Fact Check: Richard Marles says there are 70,000 fewer apprentices and trainees than there were in 2013. Is that correct?
Deputy Labor leader, Richard Marles, has accused the Coalition of overseeing a national skills crisis due to falling numbers of apprentices and trainees, rejecting a claim by Prime Minister Scott Morrison that the government's response to the COVID-19 pandemic had avoided a "lost generation of skills".
"We haven't lost a generation, we've lost nearly a decade," he tweeted as Mr Morrison delivered a televised speech.
"There are 70,000 fewer apprentices and trainees today then there was in 2013," Mr Marles wrote.
However, while the combined number of apprentices and trainees has fallen by roughly 70,000 under the Coalition, that total masks two very different stories.

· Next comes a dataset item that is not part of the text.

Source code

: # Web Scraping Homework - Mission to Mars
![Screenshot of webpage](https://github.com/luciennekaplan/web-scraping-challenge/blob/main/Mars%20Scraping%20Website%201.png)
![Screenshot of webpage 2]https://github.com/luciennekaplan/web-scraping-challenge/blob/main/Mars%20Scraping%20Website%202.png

The number of trainees has fallen by just under 73,000 since the Coalition was elected. Meanwhile, the number of trade apprentices has risen by 1,500.

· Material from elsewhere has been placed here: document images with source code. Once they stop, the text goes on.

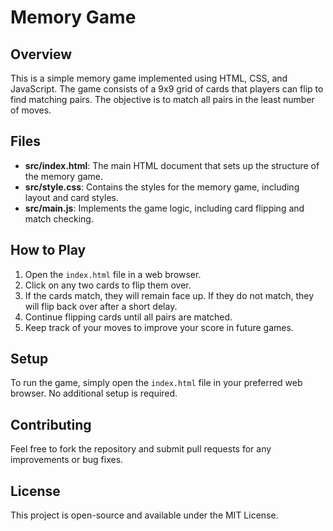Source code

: # Memory Game

## Overview
This is a simple memory game implemented using HTML, CSS, and JavaScript. The game consists of a 9x9 grid of cards that players can flip to find matching pairs. The objective is to match all pairs in the least number of moves.

## Files
- **src/index.html**: The main HTML document that sets up the structure of the memory game.
- **src/style.css**: Contains the styles for the memory game, including layout and card styles.
- **src/main.js**: Implements the game logic, including card flipping and match checking.

## How to Play
1. Open the `index.html` file in a web browser.
2. Click on any two cards to flip them over.
3. If the cards match, they will remain face up. If they do not match, they will flip back over after a short delay.
4. Continue flipping cards until all pairs are matched.
5. Keep track of your moves to improve your score in future games.

## Setup
To run the game, simply open the `index.html` file in your preferred web browser. No additional setup is required.

## Contributing
Feel free to fork the repository and submit pull requests for any improvements or bug fixes. 

## License
This project is open-source and available under the MIT License.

Importantly, the fall in trainees began before the Coalition came to power.
This followed changes introduced in 2012 by the then Labor government to address well documented and systemic problems relating to employer training subsidies.
The fall in traineeships was, in fact, larger under one year of Labor than under the first seven years of Coalition government.
Experts consulted by Fact Check also said the trainee and apprentice figures were influenced by a range of complex factors, including the uncapping of university places, the end of the mining boom and the long-term decline of manufacturing.
But both traineeships and apprenticeships are reliant on government subsidies, and the latest available data includes a significant jump in either category following the introduction of temporary COVID-19 measures.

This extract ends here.